_WORK INSTRUCTIONS_. In the data below, one line contains "[DMS action]: action_plans.html#dms-actions" and a later one contains "[WYSIWYG]: wysiwyg.html". Print both, with every line between them, exactly and alone.

_DATASET CONTENT_.
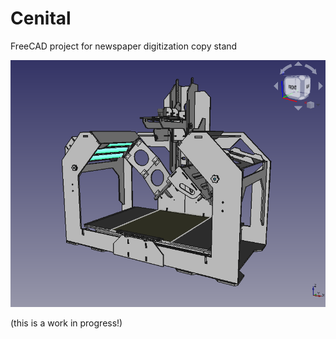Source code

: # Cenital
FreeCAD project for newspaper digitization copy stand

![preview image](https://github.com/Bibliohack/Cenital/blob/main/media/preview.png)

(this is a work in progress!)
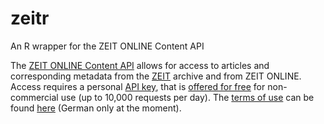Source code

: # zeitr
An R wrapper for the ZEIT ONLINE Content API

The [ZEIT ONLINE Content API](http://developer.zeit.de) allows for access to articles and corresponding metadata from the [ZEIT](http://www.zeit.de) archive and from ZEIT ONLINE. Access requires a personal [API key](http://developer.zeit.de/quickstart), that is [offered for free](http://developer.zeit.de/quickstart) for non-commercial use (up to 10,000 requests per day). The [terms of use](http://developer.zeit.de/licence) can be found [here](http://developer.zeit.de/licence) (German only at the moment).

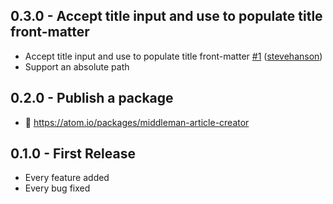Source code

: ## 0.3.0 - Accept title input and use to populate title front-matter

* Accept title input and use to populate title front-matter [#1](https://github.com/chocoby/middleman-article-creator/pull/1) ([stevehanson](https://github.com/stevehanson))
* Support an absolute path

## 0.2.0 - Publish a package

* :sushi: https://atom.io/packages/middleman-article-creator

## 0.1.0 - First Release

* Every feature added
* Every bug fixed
==
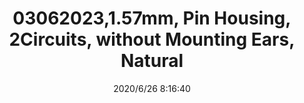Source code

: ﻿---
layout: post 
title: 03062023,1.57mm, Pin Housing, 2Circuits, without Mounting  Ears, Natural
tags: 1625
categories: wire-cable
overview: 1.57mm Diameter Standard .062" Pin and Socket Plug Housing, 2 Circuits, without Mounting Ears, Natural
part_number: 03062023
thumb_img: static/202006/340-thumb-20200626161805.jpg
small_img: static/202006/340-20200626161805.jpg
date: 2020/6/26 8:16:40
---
...
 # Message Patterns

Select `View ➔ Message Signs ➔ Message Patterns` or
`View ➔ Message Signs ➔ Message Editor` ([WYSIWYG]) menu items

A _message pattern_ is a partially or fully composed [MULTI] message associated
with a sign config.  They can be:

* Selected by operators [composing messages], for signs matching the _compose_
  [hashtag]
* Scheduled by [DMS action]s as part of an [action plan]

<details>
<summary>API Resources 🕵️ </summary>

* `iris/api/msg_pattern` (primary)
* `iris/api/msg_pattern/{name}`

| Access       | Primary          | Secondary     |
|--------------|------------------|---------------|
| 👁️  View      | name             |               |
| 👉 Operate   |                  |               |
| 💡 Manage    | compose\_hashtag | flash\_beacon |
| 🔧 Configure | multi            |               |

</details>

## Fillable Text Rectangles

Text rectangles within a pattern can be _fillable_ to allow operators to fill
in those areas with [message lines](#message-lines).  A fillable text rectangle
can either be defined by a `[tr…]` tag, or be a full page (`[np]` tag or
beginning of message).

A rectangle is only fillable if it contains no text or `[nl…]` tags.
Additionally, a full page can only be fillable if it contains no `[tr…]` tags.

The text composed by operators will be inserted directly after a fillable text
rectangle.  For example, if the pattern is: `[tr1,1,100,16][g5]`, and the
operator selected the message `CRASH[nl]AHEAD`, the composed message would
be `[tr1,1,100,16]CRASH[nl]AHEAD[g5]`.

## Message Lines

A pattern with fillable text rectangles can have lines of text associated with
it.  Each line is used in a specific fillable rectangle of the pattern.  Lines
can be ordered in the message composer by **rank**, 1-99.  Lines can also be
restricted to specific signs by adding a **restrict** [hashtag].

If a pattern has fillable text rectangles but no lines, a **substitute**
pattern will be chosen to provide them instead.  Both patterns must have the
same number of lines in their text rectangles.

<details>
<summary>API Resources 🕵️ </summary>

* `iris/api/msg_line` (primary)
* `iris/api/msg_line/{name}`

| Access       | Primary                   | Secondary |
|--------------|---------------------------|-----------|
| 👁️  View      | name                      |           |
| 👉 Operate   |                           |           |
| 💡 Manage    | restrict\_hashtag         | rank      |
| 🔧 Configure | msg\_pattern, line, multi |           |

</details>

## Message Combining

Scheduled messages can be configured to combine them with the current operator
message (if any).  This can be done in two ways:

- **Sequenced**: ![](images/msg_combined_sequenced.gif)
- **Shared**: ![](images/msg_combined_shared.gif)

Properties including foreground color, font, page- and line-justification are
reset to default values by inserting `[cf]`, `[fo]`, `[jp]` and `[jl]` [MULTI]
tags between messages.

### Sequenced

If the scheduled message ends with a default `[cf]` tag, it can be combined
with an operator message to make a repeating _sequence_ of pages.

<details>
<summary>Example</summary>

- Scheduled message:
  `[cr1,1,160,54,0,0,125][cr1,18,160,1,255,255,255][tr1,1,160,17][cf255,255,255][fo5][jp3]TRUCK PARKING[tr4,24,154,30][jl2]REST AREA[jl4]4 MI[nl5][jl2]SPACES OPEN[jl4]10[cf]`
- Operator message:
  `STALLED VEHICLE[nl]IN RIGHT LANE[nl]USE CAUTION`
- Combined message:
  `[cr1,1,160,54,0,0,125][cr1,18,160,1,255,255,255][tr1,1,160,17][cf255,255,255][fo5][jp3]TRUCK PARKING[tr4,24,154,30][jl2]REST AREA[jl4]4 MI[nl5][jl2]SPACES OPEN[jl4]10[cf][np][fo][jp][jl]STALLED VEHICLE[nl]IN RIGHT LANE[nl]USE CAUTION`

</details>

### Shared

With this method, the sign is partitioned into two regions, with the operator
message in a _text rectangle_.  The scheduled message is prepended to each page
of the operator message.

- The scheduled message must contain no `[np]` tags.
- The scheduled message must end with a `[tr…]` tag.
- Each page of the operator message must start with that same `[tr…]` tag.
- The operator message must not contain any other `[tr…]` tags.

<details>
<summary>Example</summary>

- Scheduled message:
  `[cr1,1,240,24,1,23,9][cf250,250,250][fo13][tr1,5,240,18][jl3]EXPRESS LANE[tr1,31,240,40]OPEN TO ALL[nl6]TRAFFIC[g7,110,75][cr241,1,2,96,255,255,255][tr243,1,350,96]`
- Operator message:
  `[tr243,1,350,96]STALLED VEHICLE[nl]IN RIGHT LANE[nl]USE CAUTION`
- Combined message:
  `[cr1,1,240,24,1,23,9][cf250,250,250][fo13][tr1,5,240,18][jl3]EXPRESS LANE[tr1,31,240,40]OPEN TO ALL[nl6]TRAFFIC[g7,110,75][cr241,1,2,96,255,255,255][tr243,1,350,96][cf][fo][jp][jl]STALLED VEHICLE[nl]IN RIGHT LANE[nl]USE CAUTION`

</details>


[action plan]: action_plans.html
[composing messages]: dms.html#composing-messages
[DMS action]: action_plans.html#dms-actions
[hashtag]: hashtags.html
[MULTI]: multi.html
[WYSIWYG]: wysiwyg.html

_WRITTEN REPLY_.
[DMS action]: action_plans.html#dms-actions
[hashtag]: hashtags.html
[MULTI]: multi.html
[WYSIWYG]: wysiwyg.html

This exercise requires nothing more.